Amelia Seaside Sculptures – Public Art with a Purpose
If you’re visiting an Amelia Island beach this summer, be sure to stop at one of four beach access to view the Amelia Seaside Sculptures – a public art component to the Island-wide Leave No Trace ordinance to keep area beaches clean of debris. These five installations that grace Amelia's coastline are made from repurposed debris.
If you’re visiting an Amelia Island beach this summer, be sure to stop at one of four beach access to view the Amelia Seaside Sculptures – a public art component to the Island-wide Leave No Trace ordinance to keep area beaches clean of debris. Installed at Main Beach, Seaside Beach, Peters Point, and Burney Park, the sculptures are the original artwork of five notable artists commissioned for the project. Created using a mix of naturally occurring and manmade debris collected from Amelia's shores, the unique seaside sculptures will be on display for one year.
The idea for the project came after Hurricane Matthew left a large amount of debris, both man-made and naturally occurring, on the beach. “We saw this as an opportunity to communicate the message of being mindful of the impact daily beachgoers have on the beaches through a different medium. Public art has the ability to give viewers a cause for pause, creating new ways to continue the public dialogue,” says Leigh Palmer, Director of Strategic Initiatives at the Amelia Island Convention and Visitors Bureau (CVB).

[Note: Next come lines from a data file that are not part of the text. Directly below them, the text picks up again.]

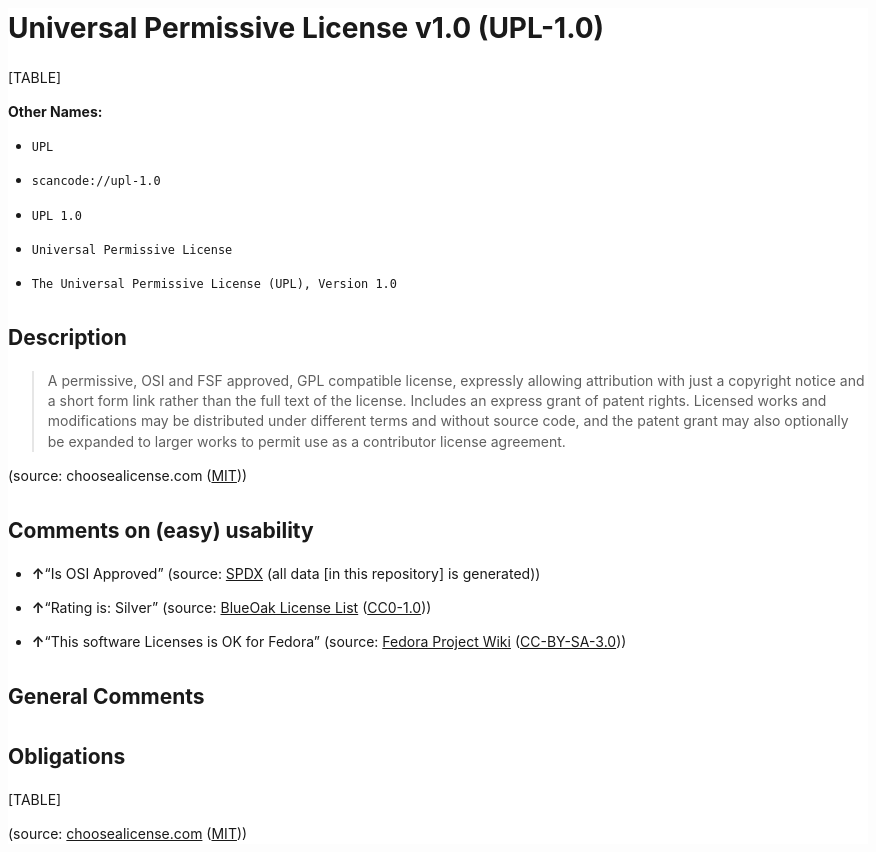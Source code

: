 Universal Permissive License v1.0 (UPL-1.0)
===========================================

[TABLE]

**Other Names:**

-   `UPL`

-   `scancode://upl-1.0`

-   `UPL 1.0`

-   `Universal Permissive License`

-   `The Universal Permissive License (UPL), Version 1.0`

Description
-----------

> A permissive, OSI and FSF approved, GPL compatible license, expressly
> allowing attribution with just a copyright notice and a short form
> link rather than the full text of the license. Includes an express
> grant of patent rights. Licensed works and modifications may be
> distributed under different terms and without source code, and the
> patent grant may also optionally be expanded to larger works to permit
> use as a contributor license agreement.

(source: choosealicense.com
([MIT](https://github.com/github/choosealicense.com/blob/gh-pages/LICENSE.md "MIT")))

Comments on (easy) usability
----------------------------

-   **↑**“Is OSI Approved” (source:
    [SPDX](https://spdx.org/licenses/UPL-1.0.html "SPDX") (all data \[in
    this repository\] is generated))

-   **↑**“Rating is: Silver” (source: [BlueOak License
    List](https://blueoakcouncil.org/list "BlueOak License List")
    ([CC0-1.0](https://raw.githubusercontent.com/blueoakcouncil/blue-oak-list-npm-package/master/LICENSE "CC0-1.0")))

-   **↑**“This software Licenses is OK for Fedora” (source: [Fedora
    Project
    Wiki](https://fedoraproject.org/wiki/Licensing:Main?rd=Licensing "Fedora Project Wiki")
    ([CC-BY-SA-3.0](https://creativecommons.org/licenses/by-sa/3.0/legalcode "CC-BY-SA-3.0")))

General Comments
----------------

Obligations
-----------

[TABLE]

(source:
[choosealicense.com](https://github.com/github/choosealicense.com/blob/gh-pages/_licenses/upl-1.0.txt "choosealicense.com")
([MIT](https://github.com/github/choosealicense.com/blob/gh-pages/LICENSE.md "MIT")))

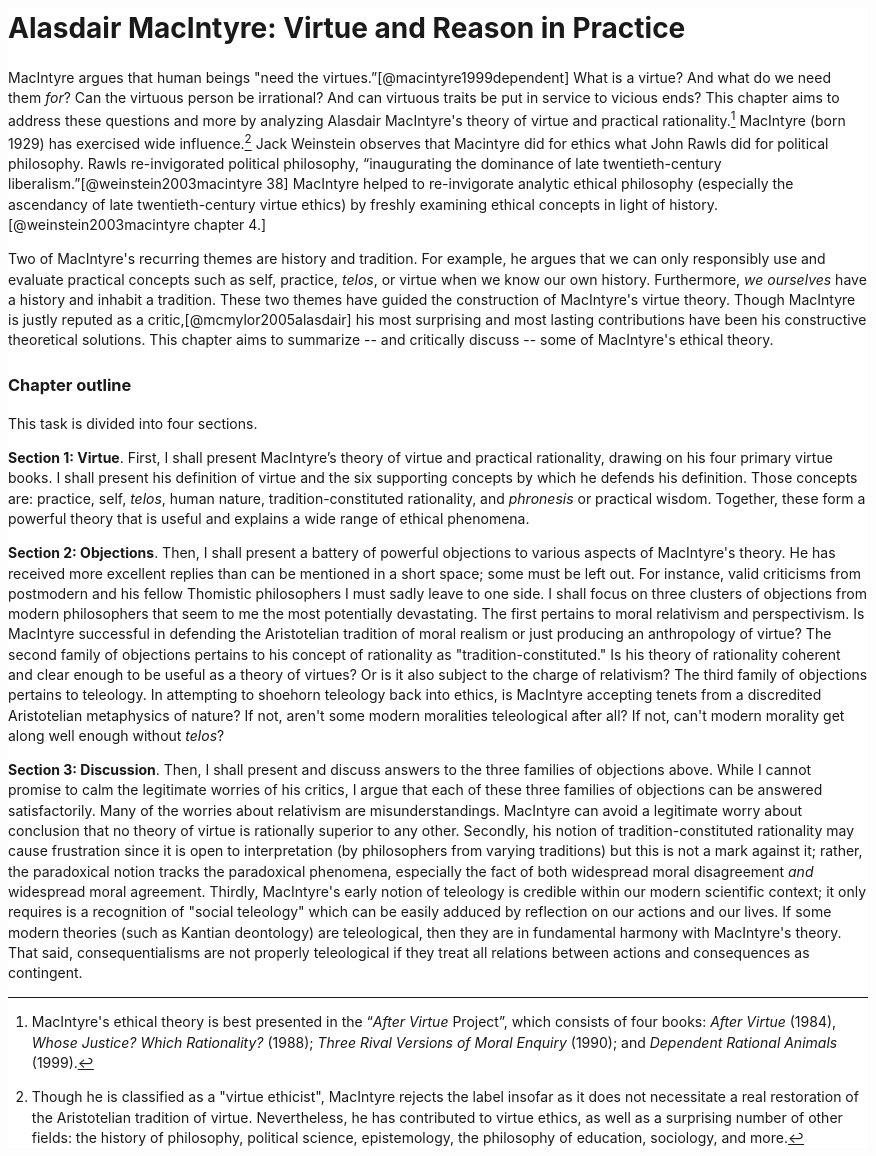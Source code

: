 # Alasdair MacIntyre: Virtue and Reason in Practice

MacIntyre argues that human beings "need the virtues.”[@macintyre1999dependent] What is a virtue? And what do we need them *for*? Can the virtuous person be irrational? And can virtuous traits be put in service to vicious ends? This chapter aims to address these questions and more by analyzing Alasdair MacIntyre's theory of virtue and practical rationality.[^1] MacIntyre (born 1929) has exercised wide influence.[^2] Jack Weinstein observes that Macintyre did for ethics what John Rawls did for political philosophy. Rawls re-invigorated political philosophy, “inaugurating the dominance of late twentieth-century liberalism.”[@weinstein2003macintyre 38] MacIntyre helped to re-invigorate analytic ethical philosophy (especially the ascendancy of late twentieth-century virtue ethics) by freshly examining ethical concepts in light of history.[@weinstein2003macintyre chapter 4.] 

Two of MacIntyre's recurring themes are history and tradition. For example, he argues that we can only responsibly use and evaluate practical concepts such as self, practice, *telos*, or virtue when we know our own history. Furthermore, *we ourselves* have a history and inhabit a tradition. These two themes have guided the construction of MacIntyre's virtue theory. Though MacIntyre is justly reputed as a critic,[@mcmylor2005alasdair] his most surprising and most lasting contributions have been his constructive theoretical solutions. This chapter aims to summarize -- and critically discuss -- some of MacIntyre's ethical theory. 

[^1]: MacIntyre's ethical theory is best presented in the “*After Virtue* Project”, which consists of four books: *After Virtue* (1984), *Whose Justice? Which Rationality?* (1988); *Three Rival Versions of Moral Enquiry* (1990); and *Dependent Rational Animals* (1999). 

[^2]: Though he is classified as a "virtue ethicist", MacIntyre rejects the label insofar as it does not necessitate a real restoration of the Aristotelian tradition of virtue. Nevertheless, he has contributed to virtue ethics, as well as a surprising number of other fields: the history of philosophy, political science, epistemology, the philosophy of education, sociology, and more. 

### Chapter outline ###


This task is divided into four sections. 

**Section 1: Virtue**.  First, I shall present MacIntyre’s theory of virtue and practical rationality, drawing on his four primary virtue books. I shall present his definition of virtue and the six supporting concepts by which he defends his definition. Those concepts are: practice, self, *telos*, human nature, tradition-constituted rationality, and *phronesis* or practical wisdom. Together, these form a powerful theory that is useful and explains a wide range of ethical phenomena. 

**Section 2: Objections**. Then, I shall present a battery of powerful objections to various aspects of MacIntyre's theory. He has received more excellent replies than can be mentioned in a short space; some must be left out. For instance, valid criticisms from postmodern and his fellow Thomistic philosophers I must sadly leave to one side.  I shall focus on three clusters of objections from modern philosophers that seem to me the most potentially devastating. The first pertains to moral relativism and perspectivism. Is MacIntyre successful in defending the Aristotelian tradition of moral realism or just producing an anthropology of virtue? The second family of objections pertains to his concept of rationality as "tradition-constituted." Is his theory of rationality coherent and clear enough to be useful as a theory of virtues? Or is it also subject to the charge of relativism? The third family of objections pertains to teleology. In attempting to shoehorn teleology back into ethics, is MacIntyre accepting tenets from a discredited Aristotelian metaphysics of nature? If not, aren't some modern moralities teleological after all? If not, can't modern morality get along well enough without *telos*? 

**Section 3: Discussion**. Then, I shall present and discuss answers to the three families of objections above. While I cannot promise to calm the legitimate worries of his critics, I argue that each of these three families of objections can be answered satisfactorily. Many of the worries about relativism are misunderstandings. MacIntyre can avoid a legitimate worry about conclusion that no theory of virtue is rationally superior to any other. Secondly, his notion of tradition-constituted rationality may cause frustration since it is open to interpretation (by philosophers from varying traditions) but this is not a mark against it; rather, the paradoxical notion tracks the paradoxical phenomena, especially the fact of both widespread moral disagreement *and* widespread moral agreement. Thirdly, MacIntyre's early notion of teleology is credible within our modern scientific context; it only requires is a recognition of "social teleology" which can be easily adduced by reflection on our actions and our lives. If some modern theories (such as Kantian deontology) are teleological, then they are in fundamental harmony with MacIntyre's theory. That said, consequentialisms are not properly teleological if they treat all relations between actions and consequences as contingent.


[^3]: MacIntyre's philosophical methodology is exemplified in how he defines ‘virtue’. He begins with Homeric virtues (roughly, the performance of one’s social role) and works through the implicit or explicit definitions of virtue in Plato, Aristotle, the Greek tragic poets, the New Testament, Aquinas, Jane Austen, and Benjamin Franklin. While respecting the different definitions and examples, he creatively abstracts an account that unifies them all. His definition is historical but not restricted to history; it aims to be universal but does not pretend to be purely abstract. His concept of virtue is, rather, *traditional*. Furthermore, as we shall see, MacIntyre's view of 'tradition' is not conservative but progressive, not oriented toward the past but the future. 
[^4]: *Phronesis* or practical wisdom, for example, enables agents to make good decisions that result in human flourishing but having *phronesis* *just is part of what it means* to flourish qua human. 
[^5]: Secondary education has other (perhaps de facto) purposes, like to socialize young people in a community of peers and authorities, and to afford them opportunities for recreation, art, clubs, to give parents a break, and so on. For the sake of simplicity, I shall focus on what seems to me the primary goal of education, which is education (in knowledge) and training (in skills) needed for becoming a legal adult. 
[^6]: To illustrate the temptation goods of effectiveness might pose, we need only think about political activity. Some (I suppose) become politicians *in order to bring about* the survival, security, and prosperity of the *polis*; others engage in order merely to satisfy their own ambition or achieve fame. Often we see American politicians running for office only one apparent aim: book sales.  
[^9]: There have been ethical philosophers who endorse this kind of reductive virtue: Lutz mentions Edmund Pincoff.[@pincoffs1971quandary]  But the commonsense definition of "virtue" includes *goodness*. A virtue is, within our tradition, a quality *admirable for its own sake* or else a quality that enables its bearer to *achieve admirable goals*.  MacIntyre has not yet said enough capture this definition. 
[^10]: Modernity has political, scientific, religious, and philosophical aspects; it is indeed *encyclopedic*. The intellectual tradition of modernity arises alongside the rise of the modern state. We do well to remember that almost all the luminaries of Enlightenment philosophy also wrote on politics: Mill’s ethical writings are almost always written with an eye to reforming civil law; Kant wrote the three *Critiques* but also the *Perpetual Peace*; John Locke wrote about perception and understanding but also treatises on government. 
[^8]: His 1977 essay on epistemological crises was his own version of Kuhn's *Structure of Scientific Revolutions* -- we might call this essay MacIntyre's "Structure of Ethical Revolutions".[@macintyre1977epistemological] 
[^14]:  *Whose Justice? Which Rationality?* and *Three Rival Versions of Moral Enquiry* treat rationality as the ground of ethical reasoning, while *After Virtue* and *Dependent Rational Animals* treat ethical reasoning as practical reasoning. 
[^15]: Yet in addition to the real philosophical difficulty of the matter, the prejudices and misconceptions surrounding teleology are so thick one would need several chapters to dig through the muck and mire. I think an adequate response can, ultimately, be made. 
[^7]: On the correspondance theory of truth, Marian David says: "The main positive argument given by advocates of the correspondence theory of truth is its obviousness. Descartes: 'I have never had any doubts about truth, because it seems a notion so transcendentally clear that nobody can be ignorant of it...the word "truth", in the strict sense, denotes the conformity of thought with its object' (1639, AT II 597). Even philosophers whose overall views may well lead one to expect otherwise tend to agree. Kant: 'The nominal definition of truth, that it is the agreement of [a cognition] with its object, is assumed as granted' (1787, B82). William James: 'Truth, as any dictionary will tell you, is a property of certain of our ideas. It means their "agreement", as falsity means their disagreement, with "reality"'' (1907, p. 96). Indeed, The Oxford English Dictionary tells us: "Truth, n. Conformity with fact; agreement with reality'".
[^18]: The third semantic sense of 'truth' would, naturally, be the accurate relation between the content of one's assertions and the beings about which one is making assertions. Semantic "truth" would be veridical statements about the metaphysical truth.
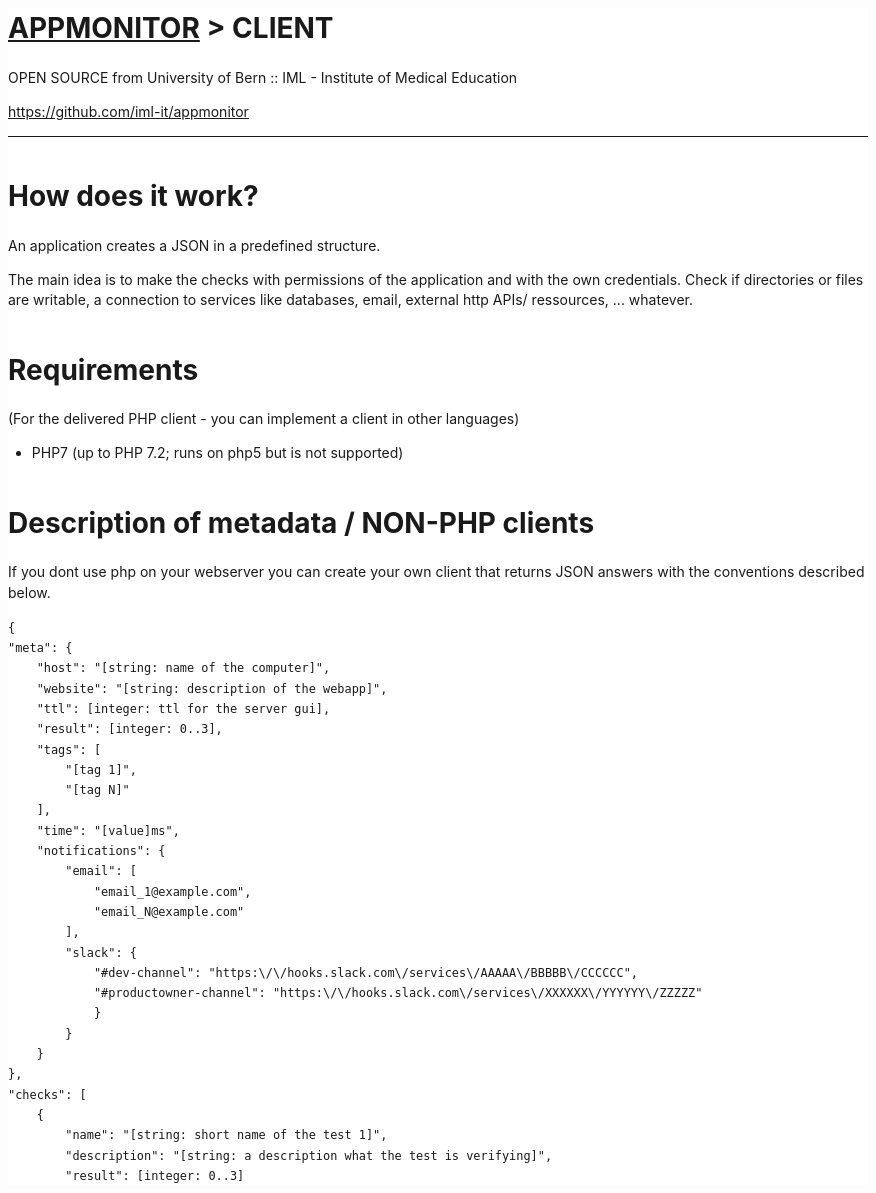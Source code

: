 <style>
	.required{color:#f22;}
	.optional{color:#888;}
</style>


# [APPMONITOR](../readme.md) > CLIENT #

OPEN SOURCE from University of Bern :: IML - Institute of Medical Education

https://github.com/iml-it/appmonitor

- - -


# How does it work? #

An application creates a JSON in a predefined structure. 

The main idea is to make the checks with permissions of the application and with the own credentials. Check if directories or files are writable, a connection to services like databases, email, external http APIs/ ressources, ... whatever.


# Requirements #

(For the delivered PHP client - you can implement a client in other languages)
- PHP7 (up to PHP 7.2; runs on php5 but is not supported)



# Description of metadata / NON-PHP clients #

If you dont use php on your webserver you can create your own client that 
returns JSON answers with the conventions described below.


    {
    "meta": {
        "host": "[string: name of the computer]", 
        "website": "[string: description of the webapp]", 
        "ttl": [integer: ttl for the server gui],
        "result": [integer: 0..3],
        "tags": [
            "[tag 1]",
            "[tag N]"
        ],
        "time": "[value]ms",
        "notifications": {
            "email": [
                "email_1@example.com",
                "email_N@example.com"
            ],
            "slack": {
                "#dev-channel": "https:\/\/hooks.slack.com\/services\/AAAAA\/BBBBB\/CCCCCC",
                "#productowner-channel": "https:\/\/hooks.slack.com\/services\/XXXXXX\/YYYYYY\/ZZZZZ"
                }
            }
        }
    }, 
    "checks": [
        {
            "name": "[string: short name of the test 1]", 
            "description": "[string: a description what the test is verifying]", 
            "result": [integer: 0..3]
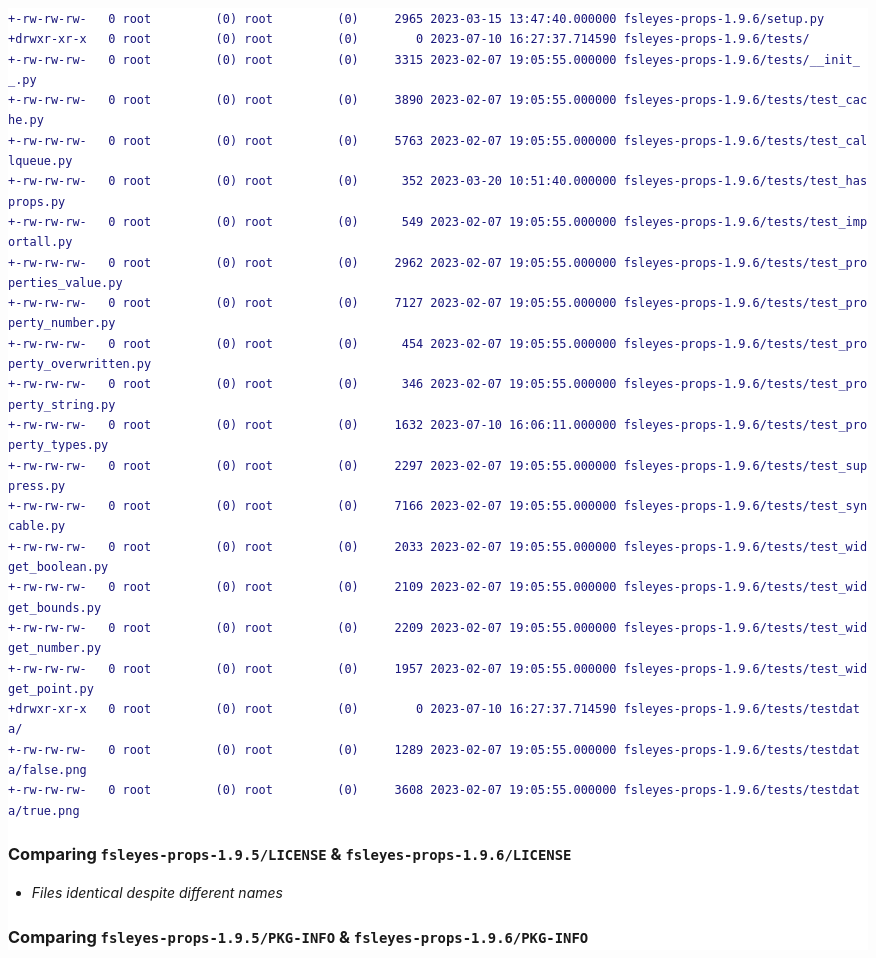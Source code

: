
 ```diff
+-rw-rw-rw-   0 root         (0) root         (0)     2965 2023-03-15 13:47:40.000000 fsleyes-props-1.9.6/setup.py
+drwxr-xr-x   0 root         (0) root         (0)        0 2023-07-10 16:27:37.714590 fsleyes-props-1.9.6/tests/
+-rw-rw-rw-   0 root         (0) root         (0)     3315 2023-02-07 19:05:55.000000 fsleyes-props-1.9.6/tests/__init__.py
+-rw-rw-rw-   0 root         (0) root         (0)     3890 2023-02-07 19:05:55.000000 fsleyes-props-1.9.6/tests/test_cache.py
+-rw-rw-rw-   0 root         (0) root         (0)     5763 2023-02-07 19:05:55.000000 fsleyes-props-1.9.6/tests/test_callqueue.py
+-rw-rw-rw-   0 root         (0) root         (0)      352 2023-03-20 10:51:40.000000 fsleyes-props-1.9.6/tests/test_hasprops.py
+-rw-rw-rw-   0 root         (0) root         (0)      549 2023-02-07 19:05:55.000000 fsleyes-props-1.9.6/tests/test_importall.py
+-rw-rw-rw-   0 root         (0) root         (0)     2962 2023-02-07 19:05:55.000000 fsleyes-props-1.9.6/tests/test_properties_value.py
+-rw-rw-rw-   0 root         (0) root         (0)     7127 2023-02-07 19:05:55.000000 fsleyes-props-1.9.6/tests/test_property_number.py
+-rw-rw-rw-   0 root         (0) root         (0)      454 2023-02-07 19:05:55.000000 fsleyes-props-1.9.6/tests/test_property_overwritten.py
+-rw-rw-rw-   0 root         (0) root         (0)      346 2023-02-07 19:05:55.000000 fsleyes-props-1.9.6/tests/test_property_string.py
+-rw-rw-rw-   0 root         (0) root         (0)     1632 2023-07-10 16:06:11.000000 fsleyes-props-1.9.6/tests/test_property_types.py
+-rw-rw-rw-   0 root         (0) root         (0)     2297 2023-02-07 19:05:55.000000 fsleyes-props-1.9.6/tests/test_suppress.py
+-rw-rw-rw-   0 root         (0) root         (0)     7166 2023-02-07 19:05:55.000000 fsleyes-props-1.9.6/tests/test_syncable.py
+-rw-rw-rw-   0 root         (0) root         (0)     2033 2023-02-07 19:05:55.000000 fsleyes-props-1.9.6/tests/test_widget_boolean.py
+-rw-rw-rw-   0 root         (0) root         (0)     2109 2023-02-07 19:05:55.000000 fsleyes-props-1.9.6/tests/test_widget_bounds.py
+-rw-rw-rw-   0 root         (0) root         (0)     2209 2023-02-07 19:05:55.000000 fsleyes-props-1.9.6/tests/test_widget_number.py
+-rw-rw-rw-   0 root         (0) root         (0)     1957 2023-02-07 19:05:55.000000 fsleyes-props-1.9.6/tests/test_widget_point.py
+drwxr-xr-x   0 root         (0) root         (0)        0 2023-07-10 16:27:37.714590 fsleyes-props-1.9.6/tests/testdata/
+-rw-rw-rw-   0 root         (0) root         (0)     1289 2023-02-07 19:05:55.000000 fsleyes-props-1.9.6/tests/testdata/false.png
+-rw-rw-rw-   0 root         (0) root         (0)     3608 2023-02-07 19:05:55.000000 fsleyes-props-1.9.6/tests/testdata/true.png
```

### Comparing `fsleyes-props-1.9.5/LICENSE` & `fsleyes-props-1.9.6/LICENSE`

 * *Files identical despite different names*

### Comparing `fsleyes-props-1.9.5/PKG-INFO` & `fsleyes-props-1.9.6/PKG-INFO`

The five sculptures can be found here:
• Main Beach, Regina, Joni-Younkins Herzog
• Seaside Beach Park, Kites II, Cat Chiu Phillips
• Peters Point, Oarsman Before the Sun, Alan Milligan
• Peters Point, Tree House Tower, Richard Herzog
• Burney Park, Dwindling Tide, Aisling Millar McDonald
For more information about the “Leave No Trace Ordinance,” contact the Nassau County manager’s office at (904) 530-6010.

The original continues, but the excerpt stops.